No pudo escucharlo llegar pero supo que era él. Era su día de la semana. Levantó los papeles y el auto de madera pintada. Una sola rueda giraba en el aire, las demás lo habían abandonado a golpes. La pintura se descascaraba con el roce de la más mínima caricia, revelando un interior de huesos de árbol. No lo trató con cuidado por eso, no le importaba que se rompiese. Lo sostuvo en el pecho mientras se dirigía al living, como una madre canguro, evitando tropezar en la escalera. Él estaba ahí colgando el saco; mamá lo esperaba en la puerta que da a la cocina. Siempre hacía lo mismo, esperaba reclinada en el marco de la puerta como si no fuese un día especial. Ni la cena lista ni un regalo ni una sonrisa ni nada. Papá tenía razón, era fría, muy fría. Pero no como los helados, no, fría mal; no como el jugo con hielo. Fría como estar solo y los días sin parque. Hola, Fran, dijo él. Mirá, mirá auto. Qué lindo, qué genial el auto, ¿qué le paso?, te dije que lo cuidés un poco más Fran, son caros los autos. Auto, auto rojo. Sí, sí el próximo va a ser verde, pero si lo cuidás, sino no, lo tenés que cuidar mucho, ¿sí? Bajé la cabeza, sus zapatos eran tan brillantes. Parque, parque, moto, papá. Sí, sí, Fran, ahora en un segundo, dame un minuto con tu mamá, ¿dale? Un minuto, ¿cuánto era un minuto?, porque nunca era el mismo tiempo, a veces era solo el tiempo de ir al baño o de comer un postre, pero otras veces era mucho tiempo.

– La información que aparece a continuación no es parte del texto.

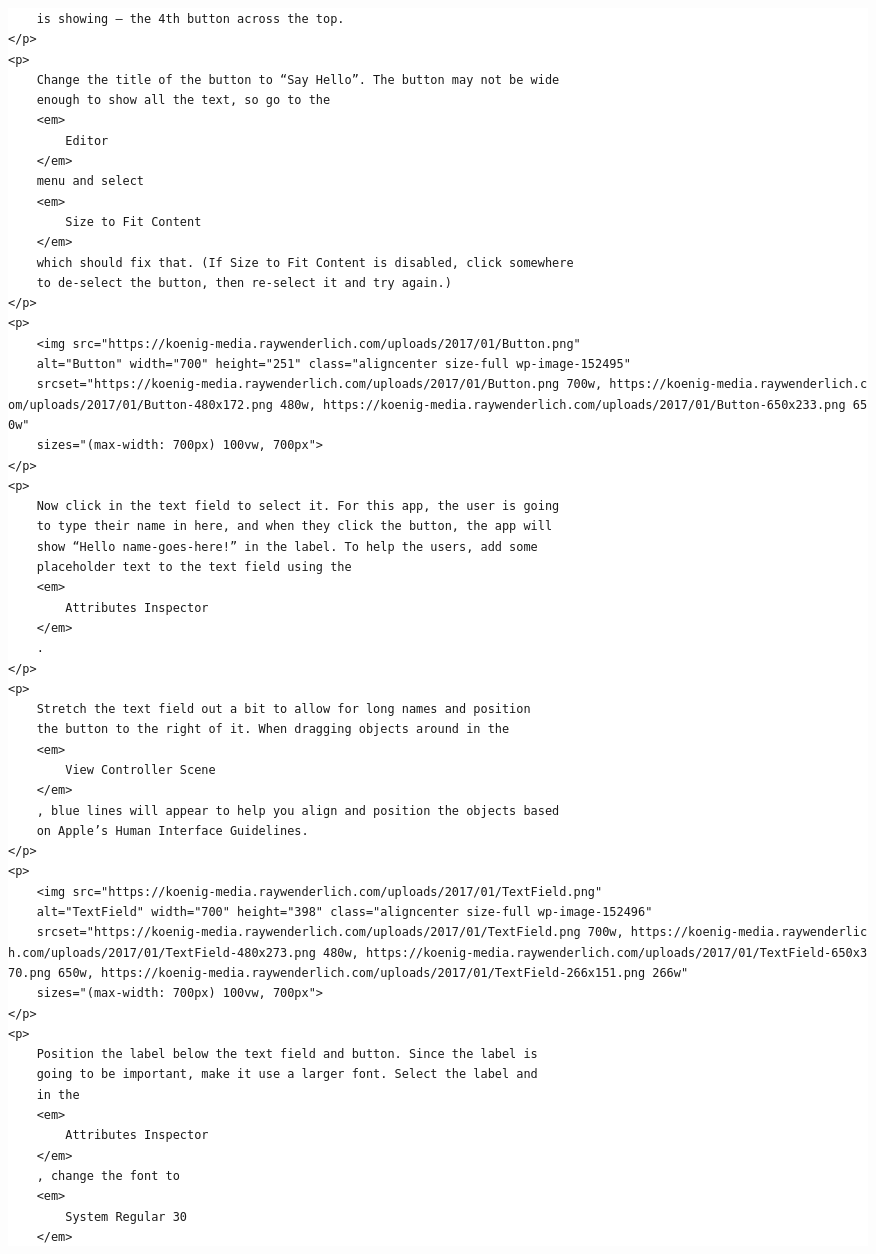         is showing – the 4th button across the top.
    </p>
    <p>
        Change the title of the button to “Say Hello”. The button may not be wide
        enough to show all the text, so go to the
        <em>
            Editor
        </em>
        menu and select
        <em>
            Size to Fit Content
        </em>
        which should fix that. (If Size to Fit Content is disabled, click somewhere
        to de-select the button, then re-select it and try again.)
    </p>
    <p>
        <img src="https://koenig-media.raywenderlich.com/uploads/2017/01/Button.png"
        alt="Button" width="700" height="251" class="aligncenter size-full wp-image-152495"
        srcset="https://koenig-media.raywenderlich.com/uploads/2017/01/Button.png 700w, https://koenig-media.raywenderlich.com/uploads/2017/01/Button-480x172.png 480w, https://koenig-media.raywenderlich.com/uploads/2017/01/Button-650x233.png 650w"
        sizes="(max-width: 700px) 100vw, 700px">
    </p>
    <p>
        Now click in the text field to select it. For this app, the user is going
        to type their name in here, and when they click the button, the app will
        show “Hello name-goes-here!” in the label. To help the users, add some
        placeholder text to the text field using the
        <em>
            Attributes Inspector
        </em>
        .
    </p>
    <p>
        Stretch the text field out a bit to allow for long names and position
        the button to the right of it. When dragging objects around in the
        <em>
            View Controller Scene
        </em>
        , blue lines will appear to help you align and position the objects based
        on Apple’s Human Interface Guidelines.
    </p>
    <p>
        <img src="https://koenig-media.raywenderlich.com/uploads/2017/01/TextField.png"
        alt="TextField" width="700" height="398" class="aligncenter size-full wp-image-152496"
        srcset="https://koenig-media.raywenderlich.com/uploads/2017/01/TextField.png 700w, https://koenig-media.raywenderlich.com/uploads/2017/01/TextField-480x273.png 480w, https://koenig-media.raywenderlich.com/uploads/2017/01/TextField-650x370.png 650w, https://koenig-media.raywenderlich.com/uploads/2017/01/TextField-266x151.png 266w"
        sizes="(max-width: 700px) 100vw, 700px">
    </p>
    <p>
        Position the label below the text field and button. Since the label is
        going to be important, make it use a larger font. Select the label and
        in the
        <em>
            Attributes Inspector
        </em>
        , change the font to
        <em>
            System Regular 30
        </em>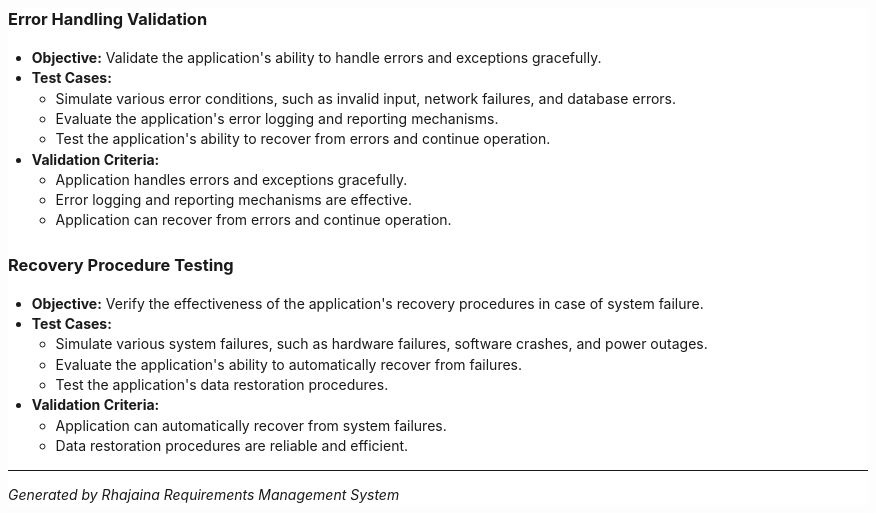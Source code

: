 ### Error Handling Validation

*   **Objective:** Validate the application's ability to handle errors and exceptions gracefully.
*   **Test Cases:**
    *   Simulate various error conditions, such as invalid input, network failures, and database errors.
    *   Evaluate the application's error logging and reporting mechanisms.
    *   Test the application's ability to recover from errors and continue operation.
*   **Validation Criteria:**
    *   Application handles errors and exceptions gracefully.
    *   Error logging and reporting mechanisms are effective.
    *   Application can recover from errors and continue operation.

### Recovery Procedure Testing

*   **Objective:** Verify the effectiveness of the application's recovery procedures in case of system failure.
*   **Test Cases:**
    *   Simulate various system failures, such as hardware failures, software crashes, and power outages.
    *   Evaluate the application's ability to automatically recover from failures.
    *   Test the application's data restoration procedures.
*   **Validation Criteria:**
    *   Application can automatically recover from system failures.
    *   Data restoration procedures are reliable and efficient.


---

*Generated by Rhajaina Requirements Management System*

Entraron a la cocina y cerraron la puerta, intenté llegar a la manija pero nada. Agarré las hojas y las pintas de colores. Se escuchó un ruido fuerte. ¿Habría parque hoy? Hacía mucho que no íbamos con papá al parque, mucho más que un minuto seguro. Apoyé la punta de la pinta roja, la arrastré sobre la hoja, dejando un camino, una raya curva que iba desde el borde hasta el otro borde, cayendo, cayendo, cayendo. Le gustaría. El camino rojo se arrastraba sobre lo blanco, desgastando la dureza del crayón como todo lo que se desgasta deslizándose en la vida. Papá salió de la cocina hablando muy fuerte y pateó el autito de madera, la última rueda se salió y rodó en solitario, hasta mis pies. Se tambaleó un poco y cayó, plana, inútil, al piso. La agarré y la guardé bajo el sofá.

Papá, papá, dibu. Un dibu, un dibu, para vos. Papá le decía algo muy fuerte a mamá. Y ella respondía igual de fuerte, las caras eran rojas, rojas como las pintas. Pero el dibujo era mejor, era mucho mejor. Le gustaría. Papá, dibu, acá mamá, acá papá, acá auto. Se lo explicaría bien, raya por raya; si lo entiende le va a gustar más.

El padre agarró el papel en el aire sin mirarlo y lo dobló; la hoja con rayas rojas se transformó en un arma, en un puntero enrollado sobre sí mismo que señalaba a mamá como la batuta de una orquesta, con toda la furia de un crescendo. Y martillaba el aire, una vez, y otra y otra. Cuando se cansó, sacudió el saco como un filo que siega la hierba de un solo tajo, y se fue. La puerta golpeó el auto sin ruedas que dejó caer una capa más de su superficie roja.

Fran se quedó en el piso. Agarró otra hoja, un fibrón y siguió dibujando. El próximo le gustaría.